02_file_categorizer_.md - it255ru/duplo GitHub Wiki

Chapter 2: File Categorizer

In the previous chapter, File System Scanner, we learned how duplo acts like a super-efficient librarian, creating a detailed inventory of every file in your chosen directory. It listed out the path, size, and last modified time for each "book" (file). But imagine if that librarian just gave you a giant list of every book in the library, without telling you if it's a novel, a cookbook, a textbook, or a photo album. It would still be pretty hard to find what you're looking for, wouldn't it?

This is where the File Categorizer comes into play. It takes that raw list of files and adds another crucial piece of information: their type or "genre."

What Problem Does It Solve?

After the scanner lists all your files, duplo needs to understand what kind of files they are. Is it an image? A video? A document? Knowing this makes the entire cleanup process much smarter and more manageable.

Use Case: You've just scanned your my_messy_folder and received a summary of 1234 files taking up 1.50 GB. You want to quickly see how much of that space is taken by pictures versus videos, and later, you'd like to find duplicate images specifically, not just any duplicate file.

To solve this, duplo needs to:

  1. Look at each file's identity (its extension).
  2. Assign it to a meaningful group (category).
  3. Provide a summary of these categories.

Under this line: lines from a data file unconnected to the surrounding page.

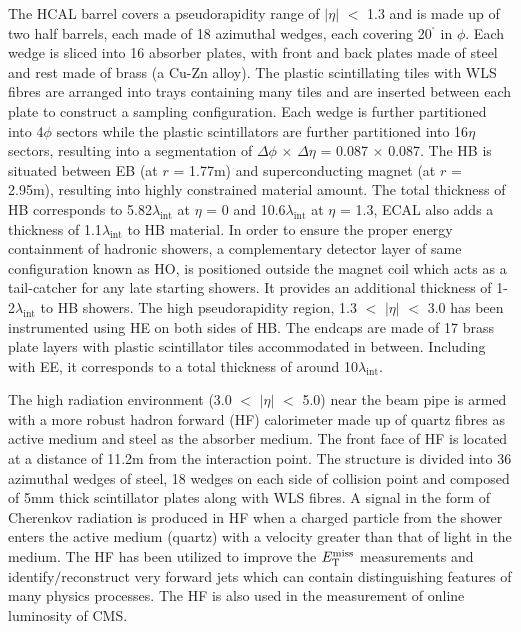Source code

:The HCAL barrel covers a pseudorapidity range of $|\eta|$ $<$ 1.3 and is made up of two half barrels, each made of 18 azimuthal wedges,
each covering 20$^{^{\circ}}$ in $\phi$. Each wedge is sliced into 16 absorber plates, with front and back plates made of
steel and rest made of brass (a Cu-Zn alloy). The plastic scintillating tiles with WLS fibres are arranged into trays containing many tiles and
are inserted between each plate to construct a sampling configuration. Each wedge is further partitioned into 4$\phi$ sectors while
the plastic scintillators are further partitioned into 16$\eta$ sectors, resulting into a segmentation of $\Delta\phi$ $\times$ $\Delta\eta$ = 0.087 $\times$ 0.087.
The HB is situated between EB (at $r$ = 1.77\unit{m}) and superconducting magnet (at $r$ = 2.95\unit{m}), resulting into highly constrained material amount.
The total thickness of HB corresponds to 5.82$\lambda_{\textrm{int}}$ at $\eta$ = 0 and 10.6$\lambda_{\textrm{int}}$ at $\eta$ = 1.3, ECAL also adds a thickness of
1.1$\lambda_{\textrm{int}}$ to HB material. In order to ensure the proper energy containment of hadronic showers, a complementary detector layer of same
configuration known as HO, is positioned outside the magnet coil which acts as a tail-catcher for any late starting showers.
It provides an additional thickness of 1-2$\lambda_{\textrm{int}}$ to HB showers. The high pseudorapidity region, 1.3 $<$ $|\eta|$ $<$ 3.0 has been
instrumented using HE on both sides of HB. The endcaps are made of 17 brass plate layers with plastic scintillator tiles accommodated in between. Including with EE,
it corresponds to a total thickness of around 10$\lambda_{\textrm{int}}$.

The high radiation environment (3.0 $<$ $|\eta|$ $<$ 5.0) near the beam pipe is armed with a more robust hadron forward (HF) calorimeter made up of quartz fibres
as active medium and steel as the absorber medium. The front face of HF is located at a distance of 11.2\unit{m} from the interaction point. The structure is
divided into 36 azimuthal wedges of steel, 18 wedges on each side of collision point and composed of 5\unit{mm} thick scintillator plates along with WLS fibres.     
A signal in the form of Cherenkov radiation is produced in HF when a charged particle from the shower enters the active medium (quartz)
with a velocity greater than that of light in the medium. The HF has been utilized
to improve the $E_{\mathrm{T}}^{\text{miss}}$ measurements and identify$/$reconstruct very forward jets which can contain distinguishing features of many physics processes.
The HF is also used in the measurement of online luminosity of CMS.

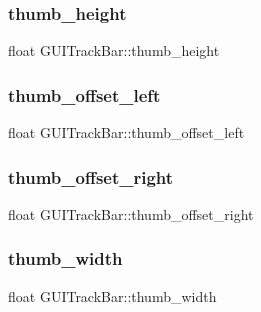 \subsubsection{\texorpdfstring{thumb\+\_\+height}{thumb\_height}}
{\footnotesize\ttfamily float G\+U\+I\+Track\+Bar\+::thumb\+\_\+height}

\hypertarget{class_g_u_i_track_bar_a1c56188be242a20f800a11cfc17c1392}{}\label{class_g_u_i_track_bar_a1c56188be242a20f800a11cfc17c1392} 
\subsubsection{\texorpdfstring{thumb\+\_\+offset\+\_\+left}{thumb\_offset\_left}}
{\footnotesize\ttfamily float G\+U\+I\+Track\+Bar\+::thumb\+\_\+offset\+\_\+left}

\hypertarget{class_g_u_i_track_bar_a52e1eb8a48584bab51616fe0260b34a1}{}\label{class_g_u_i_track_bar_a52e1eb8a48584bab51616fe0260b34a1} 
\subsubsection{\texorpdfstring{thumb\+\_\+offset\+\_\+right}{thumb\_offset\_right}}
{\footnotesize\ttfamily float G\+U\+I\+Track\+Bar\+::thumb\+\_\+offset\+\_\+right}

\hypertarget{class_g_u_i_track_bar_a2f5472c04c8722115751fe22a7432d9e}{}\label{class_g_u_i_track_bar_a2f5472c04c8722115751fe22a7432d9e} 
\subsubsection{\texorpdfstring{thumb\+\_\+width}{thumb\_width}}
{\footnotesize\ttfamily float G\+U\+I\+Track\+Bar\+::thumb\+\_\+width}

\hypertarget{class_g_u_i_track_bar_aadf2e4a9a09064f3b7c2e3c940e07f27}{}\label{class_g_u_i_track_bar_aadf2e4a9a09064f3b7c2e3c940e07f27} 
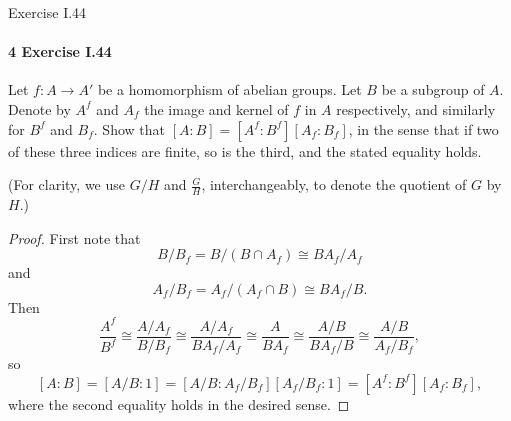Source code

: \documentclass[12pt]{article}
\newlength{\myparskip}
\newenvironment{fullbox}{\begin{lrbox}{\savefullbox}\begin{minipage}{\dimexpr\textwidth-2\fboxsep\relax}\setlength{\parskip}{\myparskip}}{\end{minipage}\end{lrbox}\framebox[\textwidth]{\usebox{\savefullbox}}}
\newenvironment{pbox}[1][]{\begin{fullbox}\ifx#1\empty\else\paragraph{#1}\fi}{\end{fullbox}}
\newcommand{\<}{\langle}
\renewcommand{\>}{\rangle}
\newcommand{\isom}{\cong}
\begin{document}
\newpage
\begin{pbox}[4 Exercise I.44]
    Let $f : A \to A'$ be a homomorphism of abelian groups. Let $B$ be a subgroup of $A$. Denote by $A^f$ and $A_f$ the image and kernel of $f$ in $A$ respectively, and similarly for $B^f$ and $B_f$. Show that $[A : B] = [A^f : B^f][A_f : B_f]$, in the sense that if two of these three indices are finite, so is the third, and the stated equality holds.
\end{pbox}

(For clarity, we use $G/H$ and $\frac{G}{H}$, interchangeably, to denote the quotient of $G$ by $H$.)

\begin{proof}
    First note that
    \[
        B/B_f
            = B/(B \cap A_f)
            \isom BA_f/A_f
    \]
    and
    \[
        A_f/B_f
            = A_f/(A_f \cap B)
            \isom BA_f/B.
    \]
    Then
    \[
        \frac{A^f}{B^f}
            \isom \frac{A/A_f}{B/B_f}
            \isom \frac{A/A_f}{BA_f/A_f}
            \isom \frac{A}{BA_f}
            \isom \frac{A/B}{BA_f/B}
            \isom \frac{A/B}{A_f/B_f},
    \]
    so
    \[
        [A : B]
            = [A/B : 1]
            = [A/B : A_f/B_f][A_f/B_f : 1]
            = [A^f : B^f][A_f : B_f],
    \]
    where the second equality holds in the desired sense.


\end{proof}
\end{document}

What is the File Categorizer?

Think of the File Categorizer as an automated sorting machine or a specialized librarian who knows exactly how to categorize every book. It assigns each file to a specific "department" or "genre" like "Images," "Videos," "Documents," or "Archives."

How does it know what category a file belongs to? It primarily uses the file's extension. The extension is the part of the filename after the last dot (e.g., .jpg for an image, .mp4 for a video, .docx for a document). duplo has a predefined list of extensions for each category.

How duplo Uses the Categorizer

The File Categorizer works automatically during the scanning phase, right after the File System Scanner finds a file. As it builds its inventory, duplo simultaneously categorizes each file.

When you run duplo to scan a directory, for example:

python main.py my_messy_folder

After the initial file system scan, duplo presents a "РАСПРЕДЕЛЕНИЕ ПО КАТЕГОРИЯМ" (DISTRIBUTION BY CATEGORIES) section in its report. This shows you exactly what types of files it found and how much space they occupy:

============================================================
РАСПРЕДЕЛЕНИЕ ПО КАТЕГОРИЯМ
============================================================
* IMAGES      :   500 файлов (40.5%),     800.00 MB
* VIDEOS      :    50 файлов (4.0%),      500.00 MB
* DOCUMENTS   :   300 файлов (24.3%),      100.00 MB
* ARCHIVES    :    10 файлов (0.8%),        50.00 MB
* OTHER       :   374 файлов (30.3%),        50.00 MB

This summary instantly tells you that most of your files are images, which also take up the most space. This is incredibly useful for understanding your data and for later filtering duplicate reports!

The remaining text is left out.